Wednesday, August 09, 2006

Life in UB

In a nutshell: Hang out in UB, waiting for the parts that should come tomorrow, nice temperature, a little rain during the night. Very enjoyable, although we're looking forward to the countryside (and leave the pollution behind).

It's been 5 days that we're in UB and we're getting the hang of it. Not much excitation, so I'll fill up with impression about UB (Google Earth .kmz here).

Gana's guest house is very enjoyable, on a small hill overlooking the city. We meet several groups of travelers, at the start or the end of their trip, sometimes in the middle. Most are looking for a guide and a vehicle for 1-2 weeks in the country side. Some come back with horror stories, this summer being so wet most roads are very bad.

And some are just staying here. There is this Dutch guy building yurts in Holland and here to study the history of ger design ("ger" is the Mongolian name for yurt; "yurt" is a Russian word encompassing all Mongolians, kazakh and kyrgyz designs), and exchanging tricks with the locals. Anders went with him in a workshop, but they wouldn't let him take pictures! He's been in Mongolia quite a few times so he knows a lot and like to share it with us.

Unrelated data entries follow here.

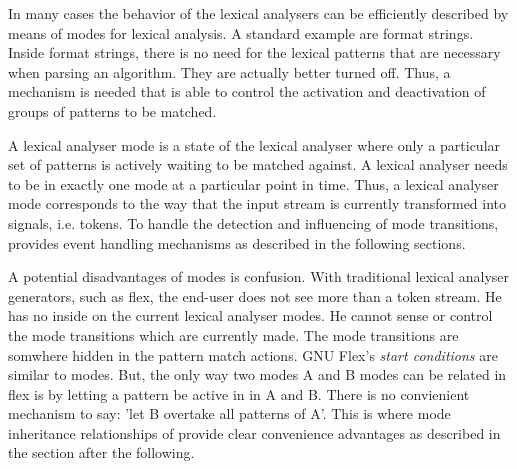 In many cases the behavior of the lexical analysers can be efficiently
described by means of modes for lexical analysis. A standard example are
format strings. Inside format strings, there is no need for the lexical
patterns that are necessary when parsing an algorithm. They are actually
better turned off. Thus, a mechanism is needed that is able to control the
activation and deactivation of groups of patterns to be matched.

A lexical analyser mode is a state of the lexical analyser where only a
particular set of patterns is actively waiting to be matched against.  A
lexical analyser needs to be in exactly one mode at a particular point in
time. Thus, a lexical analyser mode corresponds to the way that the
input stream is currently transformed into signals, i.e. tokens. To handle
the detection and influencing of mode transitions, {\Quex} provides
event handling mechanisms as described in the following sections.

A potential disadvantages of modes is confusion. With traditional lexical
analyser generators, such as flex, the end-user does not see more than a token
stream. He has no inside on the current lexical analyser modes. He cannot
sense or control the mode transitions which are currently made. The mode
transitions are somwhere hidden in the pattern match actions.  GNU Flex's {\it
start conditions} are similar to modes. But, the only way two modes A and B
modes can be related in flex is by letting a pattern be active in in A and
B. There is no convienient mechanism to say: 'let B overtake all patterns of A'.
This is where mode inheritance relationships of {\Quex} provide clear 
convenience advantages as described in the section after the following.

There's also this English medicine student coming in UB for a few weeks to work on infectious diseases in the hospital. And this obnoxious German running a business of selling Chinese motorcycles, and always criticizing the work of the Mongolians.

Fortunately the life in Mongolia is much cheaper than in Russia:

  • 1 night in a ger at the guest house: 5$
  • Lunch for 2 (2 meals + 2 cokes): 2.50$
  • 1 mirror for my motorbike: 1.25$ (although I had to bargain to get the right rice ;-)
  • 1 pair of sunglasses: 1.25$
  • 1 horse: 150$
We even found a cafe with espresso AND free wifi! Now that's Mongolia in the 21th century. Of course, imported goods are not any cheaper, like gasoline for example: 0.80$.

Looking at all these new Japanese of Korean 4x4, I keep wondering where all this money comes from, probably foreign aid because Mongolia is not exporting anything, except copper, gold and some Cashmere, but that doesn't go far. Of course tourism brings in some cash, but that's only during the 2 months of summer..

We were looking for a shop to photocopy our passports, etc.. and we figured that in Mongolia, if you want to xerox something (as known in the US) you need to look for a Canon..

Oh yeah: the good news is that both packages are making their way to here. The first one finally arrived in Ulan-Ude, after 2 weeks, so Zena is going to give it to a bus driver coming here tomorrow. The second one is (according to DHL) in Korea, so it should also arrive tomorrow here.. half joking we always said we would probably get the 2 packages at the same time, but we didn't have another option really.

We also did a little servicing on the bikes (valve clearance, carb), can't hurt after 6K.

I'm a little tired of sitting here waiting for the part, to say the least, I'm really looking forward to get the hello outta here. We planned to leave for a short trip around, but then I have to catch the bus driver when he arrives, and got to the DHL office to let them know that we're waiting for the package and make sure they're not delaying it any further. There's not a lot to do here once you've seen the monasteries and Shukbataar square (and we missed the Scorpions playing live there on July 31st..).